The task: Return every line in the entries below where the word "instituteId" shows up.

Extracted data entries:

==================================================

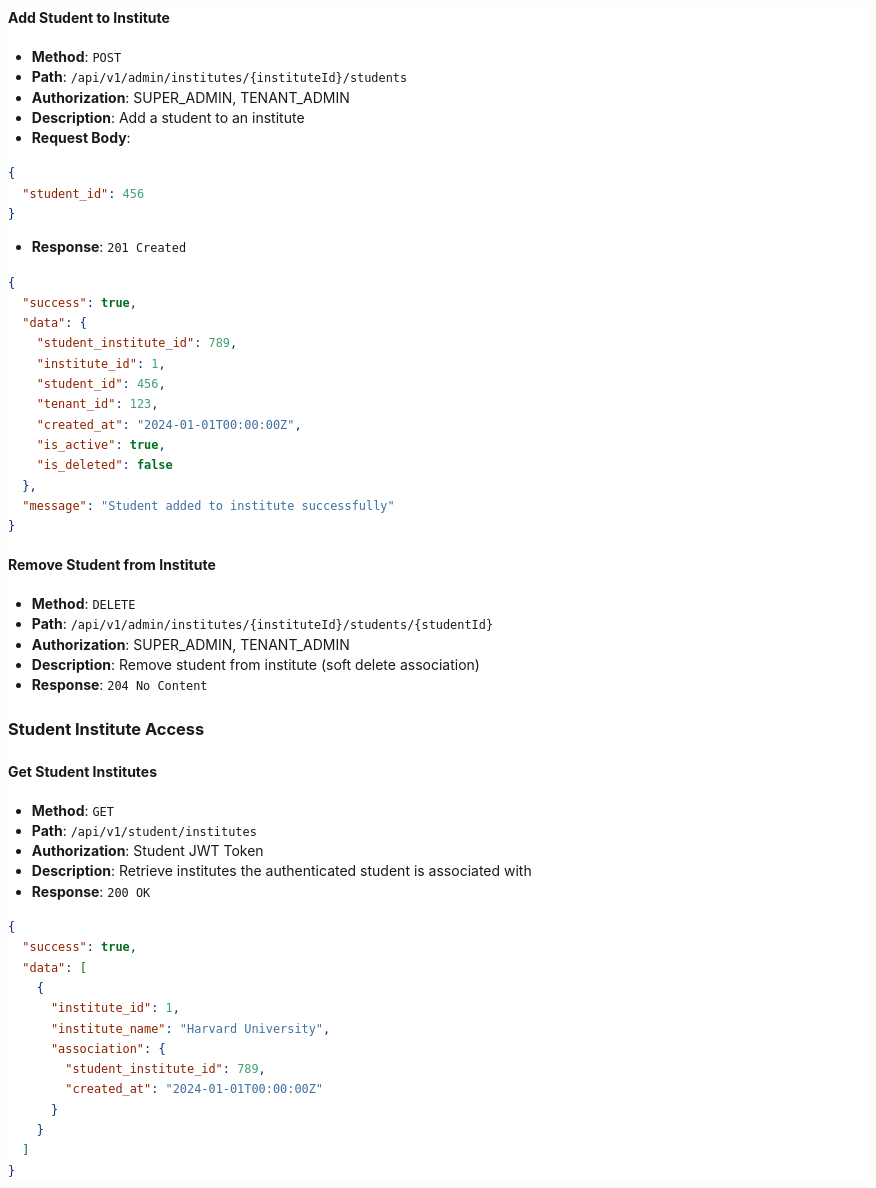 #### Add Student to Institute
- **Method**: `POST`
- **Path**: `/api/v1/admin/institutes/{instituteId}/students`
- **Authorization**: SUPER_ADMIN, TENANT_ADMIN
- **Description**: Add a student to an institute
- **Request Body**:
```json
{
  "student_id": 456
}
```
- **Response**: `201 Created`
```json
{
  "success": true,
  "data": {
    "student_institute_id": 789,
    "institute_id": 1,
    "student_id": 456,
    "tenant_id": 123,
    "created_at": "2024-01-01T00:00:00Z",
    "is_active": true,
    "is_deleted": false
  },
  "message": "Student added to institute successfully"
}
```

#### Remove Student from Institute
- **Method**: `DELETE`
- **Path**: `/api/v1/admin/institutes/{instituteId}/students/{studentId}`
- **Authorization**: SUPER_ADMIN, TENANT_ADMIN
- **Description**: Remove student from institute (soft delete association)
- **Response**: `204 No Content`

### Student Institute Access

#### Get Student Institutes
- **Method**: `GET`
- **Path**: `/api/v1/student/institutes`
- **Authorization**: Student JWT Token
- **Description**: Retrieve institutes the authenticated student is associated with
- **Response**: `200 OK`
```json
{
  "success": true,
  "data": [
    {
      "institute_id": 1,
      "institute_name": "Harvard University",
      "association": {
        "student_institute_id": 789,
        "created_at": "2024-01-01T00:00:00Z"
      }
    }
  ]
}
```
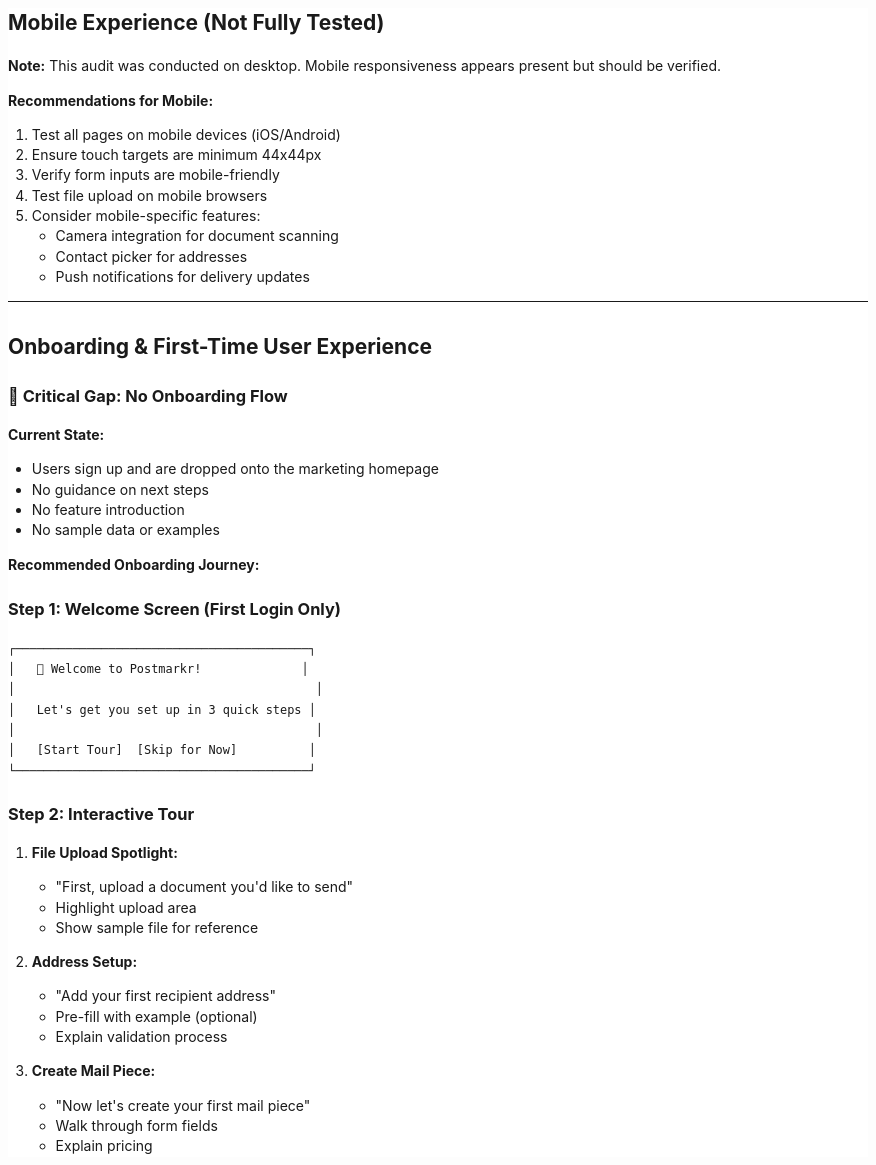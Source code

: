 ## Mobile Experience (Not Fully Tested)

**Note:** This audit was conducted on desktop. Mobile responsiveness appears present but should be verified.

**Recommendations for Mobile:**
1. Test all pages on mobile devices (iOS/Android)
2. Ensure touch targets are minimum 44x44px
3. Verify form inputs are mobile-friendly
4. Test file upload on mobile browsers
5. Consider mobile-specific features:
   - Camera integration for document scanning
   - Contact picker for addresses
   - Push notifications for delivery updates

---

## Onboarding & First-Time User Experience

### 🚨 **Critical Gap: No Onboarding Flow**

**Current State:**
- Users sign up and are dropped onto the marketing homepage
- No guidance on next steps
- No feature introduction
- No sample data or examples

**Recommended Onboarding Journey:**

### **Step 1: Welcome Screen** (First Login Only)
```
┌─────────────────────────────────────────┐
│   🎉 Welcome to Postmarkr!              │
│                                          │
│   Let's get you set up in 3 quick steps │
│                                          │
│   [Start Tour]  [Skip for Now]          │
└─────────────────────────────────────────┘
```

### **Step 2: Interactive Tour**
1. **File Upload Spotlight:**
   - "First, upload a document you'd like to send"
   - Highlight upload area
   - Show sample file for reference

2. **Address Setup:**
   - "Add your first recipient address"
   - Pre-fill with example (optional)
   - Explain validation process

3. **Create Mail Piece:**
   - "Now let's create your first mail piece"
   - Walk through form fields
   - Explain pricing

==================================================

Response area:
- **Path**: `/api/v1/admin/institutes/{instituteId}/students`
- **Path**: `/api/v1/admin/institutes/{instituteId}/students/{studentId}`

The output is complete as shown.